Das LG Erfurt hat dem Versuch, eine (markenrechtlich zulässige) redaktionelle Markennennung über das Urheberrecht zu unterbinden, eine Absage erteilt. Zwar sei die Markengestaltung urheberrechtlich schutzfähig. Die konkrete Form der Nutzung des Logos – im Rahmen eines kritischen Zeitungsbeitrags über die Markeninhaberin – sei allerdings vom Zitatrecht nach § 51 Nr. 2 UrhG gedeckt und damit zulässig.

Neues zur Online-Werbung mit durchgestrichenen Preisen

  • BGH: Bei Werbung mit durchgestrichenen Preisen im Internethandel ist i.d.R. kein klarstellender Hinweis erforderlich (Urteil vom 05.11.2015 – I ZR 182/14 – „Durchgestrichener Preis II“) Im Hinblick auf die Werbung mit durchgestrichenen Preisen gelten im Internet keine strengeren Maßstäbe als offline. Auch bei der Werbung auf der Handelsplattform Amazon.de erkenne der Verkehr in einer durchgestrichenen Preisangabe regelmäßig den früher von dem werbenden Unternehmer verlangten Preis.
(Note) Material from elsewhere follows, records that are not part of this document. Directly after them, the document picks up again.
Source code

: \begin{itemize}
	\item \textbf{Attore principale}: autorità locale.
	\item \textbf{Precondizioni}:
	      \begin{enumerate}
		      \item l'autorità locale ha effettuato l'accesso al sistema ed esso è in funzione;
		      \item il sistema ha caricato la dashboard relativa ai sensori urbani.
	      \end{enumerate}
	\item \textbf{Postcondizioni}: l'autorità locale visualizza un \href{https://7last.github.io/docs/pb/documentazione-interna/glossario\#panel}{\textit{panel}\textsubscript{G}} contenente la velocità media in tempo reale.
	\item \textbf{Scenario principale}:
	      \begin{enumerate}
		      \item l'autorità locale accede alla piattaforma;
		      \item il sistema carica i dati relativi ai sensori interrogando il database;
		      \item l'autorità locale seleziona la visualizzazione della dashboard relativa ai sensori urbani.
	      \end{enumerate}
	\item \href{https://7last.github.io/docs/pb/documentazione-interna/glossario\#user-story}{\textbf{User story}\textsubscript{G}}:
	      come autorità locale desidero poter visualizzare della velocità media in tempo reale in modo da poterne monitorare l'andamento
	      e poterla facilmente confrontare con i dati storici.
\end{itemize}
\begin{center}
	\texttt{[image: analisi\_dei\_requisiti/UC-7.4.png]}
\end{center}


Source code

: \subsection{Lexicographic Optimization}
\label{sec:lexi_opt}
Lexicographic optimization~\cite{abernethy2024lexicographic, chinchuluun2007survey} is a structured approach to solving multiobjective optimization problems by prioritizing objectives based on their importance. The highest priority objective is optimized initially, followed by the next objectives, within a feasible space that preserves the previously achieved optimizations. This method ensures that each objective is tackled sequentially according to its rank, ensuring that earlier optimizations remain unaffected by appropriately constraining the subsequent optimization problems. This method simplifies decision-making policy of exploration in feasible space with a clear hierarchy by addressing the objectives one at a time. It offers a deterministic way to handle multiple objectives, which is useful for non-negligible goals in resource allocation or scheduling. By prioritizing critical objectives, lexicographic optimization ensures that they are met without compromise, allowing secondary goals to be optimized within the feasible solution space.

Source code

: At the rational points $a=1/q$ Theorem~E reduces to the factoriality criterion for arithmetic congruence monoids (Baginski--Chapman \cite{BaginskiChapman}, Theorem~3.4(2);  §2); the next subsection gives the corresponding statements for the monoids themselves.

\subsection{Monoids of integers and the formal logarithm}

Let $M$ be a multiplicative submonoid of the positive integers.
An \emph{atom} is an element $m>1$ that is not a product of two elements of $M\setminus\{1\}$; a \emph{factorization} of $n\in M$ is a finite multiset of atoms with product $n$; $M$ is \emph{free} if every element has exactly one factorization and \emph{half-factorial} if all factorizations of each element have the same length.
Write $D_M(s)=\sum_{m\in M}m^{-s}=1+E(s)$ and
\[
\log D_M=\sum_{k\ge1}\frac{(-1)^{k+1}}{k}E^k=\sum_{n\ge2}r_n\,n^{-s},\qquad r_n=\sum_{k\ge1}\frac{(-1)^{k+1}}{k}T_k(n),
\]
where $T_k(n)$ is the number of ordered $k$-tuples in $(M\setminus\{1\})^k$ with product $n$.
Da eine solche Werbung also nicht mehrdeutig sei, sei kein weiterer klarstellender Hinweis erforderlich.
  • OLG Frankfurt: Online-Werbung mit durchgestrichenem UVP-Preis ist unzulässig, wenn der höhere Preis vom Anbieter selbst festgelegt wurde (Urteil vom 03.03.2016 – 6 U 94/14) Eine Werbung, in der dem tatsächlich verlangten Preis ein durchgestrichener als „UVP (unverbindliche Preisempfehlung)“ bezeichneter höherer Preis gegenübergestellt wird, erwecke bei dem Verbraucher den Eindruck, der höhere Preis sei dem Handel von einem Dritten, nämlich dem Hersteller oder einem anderen Vorlieferanten, festgesetzt worden. Ist der höhere Preis tatsächlich vom Anbieter selbst festgelegt worden, sei diese Preiswerbung daher irreführend und damit wettbewerbswidrig.